He held me today.

Her body ached at the memory of his strength against her, his hand so tender and gentle on the back of her head. It was nothing he would’ve done at the start of this operation. And . . . and he’d caressed her with his gaze, the silver of his eyes molten. Melting at the memory, she counseled herself to be patient.

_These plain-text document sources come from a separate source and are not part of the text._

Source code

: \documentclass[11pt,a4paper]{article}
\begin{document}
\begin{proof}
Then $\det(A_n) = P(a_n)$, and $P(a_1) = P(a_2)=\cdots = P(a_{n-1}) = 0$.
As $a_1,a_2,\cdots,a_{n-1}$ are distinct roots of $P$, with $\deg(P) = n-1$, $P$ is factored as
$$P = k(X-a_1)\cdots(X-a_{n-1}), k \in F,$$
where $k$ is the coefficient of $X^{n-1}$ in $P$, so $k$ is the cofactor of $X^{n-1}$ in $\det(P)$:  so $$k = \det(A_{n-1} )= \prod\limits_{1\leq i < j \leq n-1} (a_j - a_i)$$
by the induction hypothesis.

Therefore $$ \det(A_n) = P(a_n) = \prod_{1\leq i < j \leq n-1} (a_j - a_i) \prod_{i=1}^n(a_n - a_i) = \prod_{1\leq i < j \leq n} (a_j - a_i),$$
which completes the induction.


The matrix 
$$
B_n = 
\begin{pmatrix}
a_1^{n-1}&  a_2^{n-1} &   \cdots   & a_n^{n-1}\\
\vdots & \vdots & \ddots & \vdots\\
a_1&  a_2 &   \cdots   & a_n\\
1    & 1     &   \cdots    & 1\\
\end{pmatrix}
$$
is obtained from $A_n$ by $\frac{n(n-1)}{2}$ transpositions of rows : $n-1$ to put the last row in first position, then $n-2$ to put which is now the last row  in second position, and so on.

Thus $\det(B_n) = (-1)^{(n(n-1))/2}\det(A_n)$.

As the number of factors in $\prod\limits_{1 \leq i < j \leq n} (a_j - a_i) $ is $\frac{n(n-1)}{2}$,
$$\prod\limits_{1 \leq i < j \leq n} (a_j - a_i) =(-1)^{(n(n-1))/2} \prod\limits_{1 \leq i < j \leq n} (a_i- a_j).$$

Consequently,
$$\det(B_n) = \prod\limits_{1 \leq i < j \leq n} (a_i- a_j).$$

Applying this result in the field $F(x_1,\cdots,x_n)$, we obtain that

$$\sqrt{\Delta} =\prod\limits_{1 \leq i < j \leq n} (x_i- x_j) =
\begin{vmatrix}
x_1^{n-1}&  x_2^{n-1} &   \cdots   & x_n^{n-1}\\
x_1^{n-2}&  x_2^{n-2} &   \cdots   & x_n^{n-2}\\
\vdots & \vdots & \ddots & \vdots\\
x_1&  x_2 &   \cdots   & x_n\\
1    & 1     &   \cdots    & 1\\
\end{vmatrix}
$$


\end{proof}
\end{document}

“Did you and Aden ever play together?” she asked, cuddling into the coat that smelled comfortingly of him. Clean soap and a warm male scent that was distinctly his. Last time Sascha had visited, Ivy had seen the cardinal empath nuzzle her mate’s throat as they walked away. Ivy wanted to do that with Vasic, draw in his scent directly from his throat.

He gave me his coat.

She smiled. Expert teleporter that he was, he could’ve no doubt called in something that was a better fit. He hadn’t.

“Not ordinary games,” he said into the hush of the night. “We didn’t have the time, or the freedom.”

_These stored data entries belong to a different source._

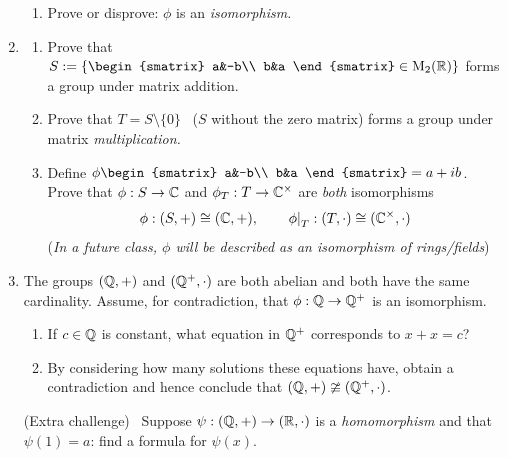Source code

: \begin{exercises}{}
\begin{enumerate}
\begin{enumerate}
			\item Prove or disprove: $\phi$ is an \emph{isomorphism.}
		\end{enumerate}
		
	
	  \item\begin{enumerate}
	    \item Prove that $S:=\left\{
	    \begin{smatrix}
	    	a&-b\\
	    	b&a
	    \end{smatrix}
	    \in \rM_2(\R)\right\}$ forms a group under matrix addition.
	    
	    \item Prove that $T=S\setminus\{0\}$ \ ($S$ without the zero matrix) forms a group under matrix \emph{multiplication.}
	    \item Define $\phi
	    \begin{smatrix}
		    a&-b\\
		    b&a
	    \end{smatrix}
	    =a+ib$. Prove that $\phi:S\to\mathbb{C}$ and $\phi_T:T\to\mathbb{C}^\times$ are \emph{both} isomorphisms
	    \[
	    	\phi:(S,+)\cong(\mathbb{C},+),\qquad \left.\phi\right|_{T}:(T,\cdot)\cong(\mathbb{C}^\times,\cdot)
	    \]
	    (\emph{In a future class, $\phi$ will be described as an isomorphism of rings/fields})
	  \end{enumerate}
	  
	  
	  
		
		\item The groups $(\mathbb{Q},+)$ and $(\mathbb{Q}^+,\cdot)$ are both abelian and both have the same cardinality. Assume, for contradiction, that $\phi:\mathbb{Q}\to\mathbb{Q}^+$ is an isomorphism.
		\begin{enumerate}
		  \item If $c\in\mathbb{Q}$ is constant, what equation in $\mathbb{Q}^+$ corresponds to $x+x=c$?
		  
		  \item By considering how many solutions these equations have, obtain a contradiction and hence conclude that $(\mathbb{Q},+)\ncong(\mathbb{Q}^+,\cdot)$.
		\end{enumerate}
		(Extra challenge) \ Suppose $\psi:(\mathbb{Q},+)\to(\mathbb{R},\cdot)$ is a \emph{homomorphism} and that $\psi(1)=a$: find a formula for $\psi(x)$.
		

\end{enumerate}
\end{exercises}
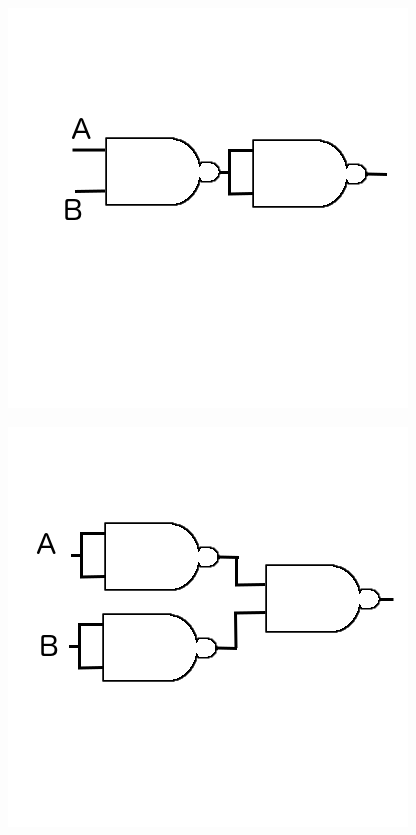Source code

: \documentclass{article}
\begin{document}
	\begin{minipage}{.5\linewidth}
		\includegraphics[width=\linewidth]{figure/AND1}
		\label{fig:AND}
	\end{minipage}
	\begin{minipage}{.5\linewidth}
		\centering
		\includegraphics[width=\linewidth]{figure/OR1}
		\label{fig:OR}
	\end{minipage}\newline
\end{document}

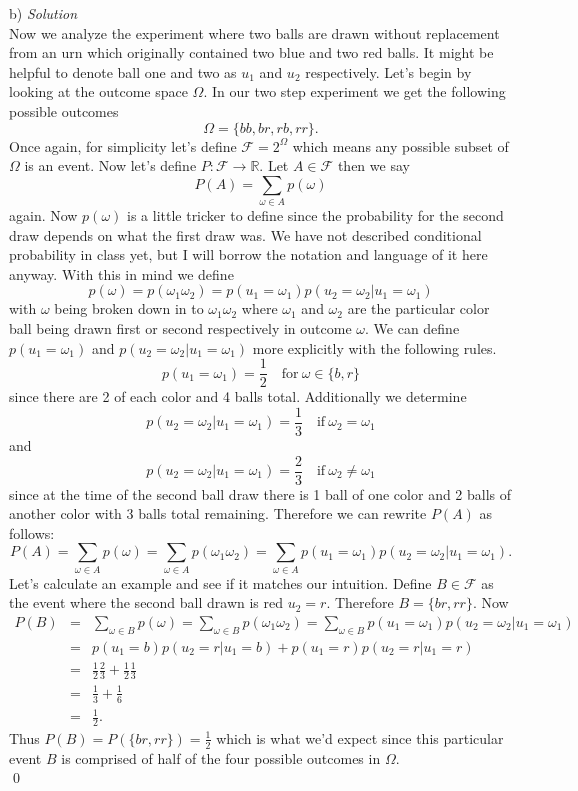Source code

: \documentclass[10pt]{amsart}
\begin{document}
\noindent
b) \textit{ Solution} \\
Now we analyze the experiment where two balls are drawn without replacement from an urn which originally contained two blue and two red balls.
It might be helpful to denote ball one and two as $u_1$ and $u_2$ respectively.
Let's begin by looking at the outcome space $\Omega$. 
In our two step experiment we get the following possible outcomes 
$$\Omega = \{bb, br, rb, rr\}.$$
Once again, for simplicity let's define $\mathcal{F} = 2^\Omega$ which means any possible subset of $\Omega$ is an event.
Now let's define $P: \mathcal{F} \rightarrow \mathds{R}$.
Let $A \in \mathcal{F}$ then we say $$P(A) = \sum_{\omega \in A} p(\omega)$$ again.
Now $p(\omega)$ is a little tricker to define since the probability for the second draw depends on what the first draw was. 
We have not described conditional probability in class yet, but I will borrow the notation and language of it here anyway.
With this in mind we define
$$ p(\omega) = p(\omega_1\omega_2)= p(u_1 = \omega_1) p(u_2 = \omega_2 | u_1 = \omega_1)$$ with $\omega$ being broken down in to $\omega_1\omega_2$ where $\omega_1$ and $\omega_2$ are the particular color ball being drawn first or second respectively in outcome $\omega$.
We can define $p(u_1 = \omega_1)$ and $p(u_2 = \omega_2 | u_1 = \omega_1)$ more explicitly with the following rules.
$$
p(u_1 = \omega_1) = \frac{1}{2} \quad \text{for} \: \omega \in \{b, r\}
$$
since there are 2 of each color and 4 balls total.
Additionally we determine
$$p(u_2 = \omega_2 | u_1 = \omega_1) = \frac{1}{3} \quad \text{if} \: \omega_2 = \omega_1$$
and
$$p(u_2 = \omega_2 | u_1 = \omega_1) = \frac{2}{3} \quad \text{if} \: \omega_2 \neq \omega_1$$
since at the time of the second ball draw there is 1 ball of one color and 2 balls of another color with 3 balls total remaining.
Therefore we can rewrite $P(A)$ as follows:
$$P(A) = \sum_{\omega \in A} p(\omega) = \sum_{\omega \in A} p(\omega_1\omega_2)= \sum_{\omega \in A} p(u_1 = \omega_1) p(u_2 = \omega_2 | u_1 = \omega_1).$$
Let's calculate an example and see if it matches our intuition.
Define $B \in \mathcal{F}$ as the event where the second ball drawn is red $u_2 = r$.
Therefore $B = \{br, rr\}$. Now
\begin{eqnarray*}
P(B) &=& \sum_{\omega \in B} p(\omega) = \sum_{\omega \in B} p(\omega_1\omega_2) = \sum_{\omega \in B} p(u_1 = \omega_1) p(u_2 = \omega_2 | u_1 = \omega_1)\\
&=& p(u_1 = b) p(u_2 = r | u_1 = b) + p(u_1 = r) p(u_2 = r | u_1 = r) \\
&=& \frac{1}{2} \frac{2}{3} + \frac{1}{2} \frac{1}{3} \\
&=& \frac{1}{3} + \frac{1}{6} \\
&=& \frac{1}{2}.
\end{eqnarray*}
Thus $P(B) = P(\{br, rr\}) = \frac{1}{2}$ which is what we'd expect since this particular event $B$ is comprised of half of the four possible outcomes in $\Omega$.
\\
\qed
\end{document}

“I’m sorry.” And angry, so angry. No one had the right to steal a childhood.

“We did, however,” he added, “find ways to keep ourselves busy during the rare instances we somehow escaped supervision. Once we managed to paint zebra stripes on every wall of a training room.”

Delight cut through her anger. “How did you manage that?”

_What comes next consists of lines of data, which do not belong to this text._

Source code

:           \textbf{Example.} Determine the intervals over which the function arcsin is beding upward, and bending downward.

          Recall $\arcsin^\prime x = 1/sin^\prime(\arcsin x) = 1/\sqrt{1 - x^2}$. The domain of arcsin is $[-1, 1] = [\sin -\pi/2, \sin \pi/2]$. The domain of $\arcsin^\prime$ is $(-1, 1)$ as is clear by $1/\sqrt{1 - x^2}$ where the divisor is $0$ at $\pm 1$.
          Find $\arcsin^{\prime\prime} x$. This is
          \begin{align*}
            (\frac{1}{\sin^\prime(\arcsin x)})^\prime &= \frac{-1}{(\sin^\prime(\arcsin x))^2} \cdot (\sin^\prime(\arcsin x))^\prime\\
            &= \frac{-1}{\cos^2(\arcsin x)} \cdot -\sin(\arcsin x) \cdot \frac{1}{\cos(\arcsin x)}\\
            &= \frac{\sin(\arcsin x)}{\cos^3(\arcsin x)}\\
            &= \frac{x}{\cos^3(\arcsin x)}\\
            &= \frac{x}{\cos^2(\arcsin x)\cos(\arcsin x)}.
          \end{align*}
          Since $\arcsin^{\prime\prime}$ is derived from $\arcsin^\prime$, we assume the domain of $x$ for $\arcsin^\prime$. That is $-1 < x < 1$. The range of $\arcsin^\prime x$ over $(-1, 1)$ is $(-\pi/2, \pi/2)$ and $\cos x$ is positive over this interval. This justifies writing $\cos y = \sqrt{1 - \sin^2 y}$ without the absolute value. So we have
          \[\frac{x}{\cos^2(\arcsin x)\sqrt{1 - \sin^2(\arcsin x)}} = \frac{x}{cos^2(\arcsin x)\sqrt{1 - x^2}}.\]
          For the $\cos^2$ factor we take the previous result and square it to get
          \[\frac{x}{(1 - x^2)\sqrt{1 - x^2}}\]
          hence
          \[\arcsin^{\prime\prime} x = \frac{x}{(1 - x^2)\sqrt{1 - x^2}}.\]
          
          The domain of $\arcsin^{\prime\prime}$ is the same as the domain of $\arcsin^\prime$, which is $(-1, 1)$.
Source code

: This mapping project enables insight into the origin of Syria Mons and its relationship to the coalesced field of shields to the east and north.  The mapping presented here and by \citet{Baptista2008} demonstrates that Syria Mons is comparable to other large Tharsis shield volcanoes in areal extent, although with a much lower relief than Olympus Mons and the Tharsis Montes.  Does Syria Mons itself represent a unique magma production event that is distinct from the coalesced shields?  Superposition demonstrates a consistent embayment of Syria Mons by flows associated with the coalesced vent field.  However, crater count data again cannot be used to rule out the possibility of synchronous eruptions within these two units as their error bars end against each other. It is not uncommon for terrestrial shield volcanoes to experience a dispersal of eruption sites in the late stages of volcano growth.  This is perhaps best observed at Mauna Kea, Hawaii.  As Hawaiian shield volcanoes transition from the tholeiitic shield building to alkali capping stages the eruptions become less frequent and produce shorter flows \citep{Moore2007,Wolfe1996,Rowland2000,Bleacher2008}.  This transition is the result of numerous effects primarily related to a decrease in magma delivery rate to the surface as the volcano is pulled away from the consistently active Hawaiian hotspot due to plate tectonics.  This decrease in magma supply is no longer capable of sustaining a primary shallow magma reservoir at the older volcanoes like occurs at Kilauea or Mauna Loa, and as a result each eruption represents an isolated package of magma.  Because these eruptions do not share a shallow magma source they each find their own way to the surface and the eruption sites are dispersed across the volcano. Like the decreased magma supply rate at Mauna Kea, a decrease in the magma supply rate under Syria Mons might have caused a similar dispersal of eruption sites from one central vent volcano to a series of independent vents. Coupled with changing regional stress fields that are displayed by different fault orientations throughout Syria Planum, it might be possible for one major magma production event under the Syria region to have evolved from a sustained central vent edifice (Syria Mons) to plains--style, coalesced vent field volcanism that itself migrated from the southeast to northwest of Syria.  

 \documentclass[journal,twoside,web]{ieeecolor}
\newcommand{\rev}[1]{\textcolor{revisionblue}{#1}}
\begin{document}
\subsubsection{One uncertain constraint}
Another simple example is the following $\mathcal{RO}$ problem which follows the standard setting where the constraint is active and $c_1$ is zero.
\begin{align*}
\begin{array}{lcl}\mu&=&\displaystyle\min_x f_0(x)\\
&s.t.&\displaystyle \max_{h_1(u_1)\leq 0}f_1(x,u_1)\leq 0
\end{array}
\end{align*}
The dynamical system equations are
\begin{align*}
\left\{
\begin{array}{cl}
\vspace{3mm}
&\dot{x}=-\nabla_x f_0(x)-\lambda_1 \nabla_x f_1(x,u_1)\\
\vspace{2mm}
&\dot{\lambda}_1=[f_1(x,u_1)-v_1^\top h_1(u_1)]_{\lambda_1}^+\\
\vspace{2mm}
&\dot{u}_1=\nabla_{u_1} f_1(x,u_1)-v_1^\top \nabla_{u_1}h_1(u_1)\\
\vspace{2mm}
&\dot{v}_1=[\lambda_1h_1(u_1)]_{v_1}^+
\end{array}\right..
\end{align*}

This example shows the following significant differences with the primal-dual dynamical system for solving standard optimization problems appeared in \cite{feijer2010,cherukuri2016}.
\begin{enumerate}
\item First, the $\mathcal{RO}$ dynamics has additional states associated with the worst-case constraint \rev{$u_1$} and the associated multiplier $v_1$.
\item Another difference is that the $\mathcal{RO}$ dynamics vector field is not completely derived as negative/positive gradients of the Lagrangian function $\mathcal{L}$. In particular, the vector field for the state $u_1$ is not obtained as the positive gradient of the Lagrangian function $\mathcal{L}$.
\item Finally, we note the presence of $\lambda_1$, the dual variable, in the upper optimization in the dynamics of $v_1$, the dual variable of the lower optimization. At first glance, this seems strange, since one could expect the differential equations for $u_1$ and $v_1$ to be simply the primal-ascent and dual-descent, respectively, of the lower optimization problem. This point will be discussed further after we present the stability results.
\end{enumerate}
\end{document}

“Aden and I stole the paint from work elsewhere in the facility. Then,” he said, “he created a distraction while I painted as fast as I could. Afterward, I hauled myself into the ceiling with the paint and the brushes, and crawled my way out. No one ever discovered it was the two of us that did it, since we left no clues and the head of the training center vetoed large-scale telepathic scans.”

“Why didn’t you teleport out for your escape?” Ivy asked with a laugh.

Vasic took so long to reply that her smile faded, dread growing in her abdomen. “I had a psychic leash on my personal ’porting ability as a child,” he said at last. “It was the only way anyone could keep me where they wanted me.”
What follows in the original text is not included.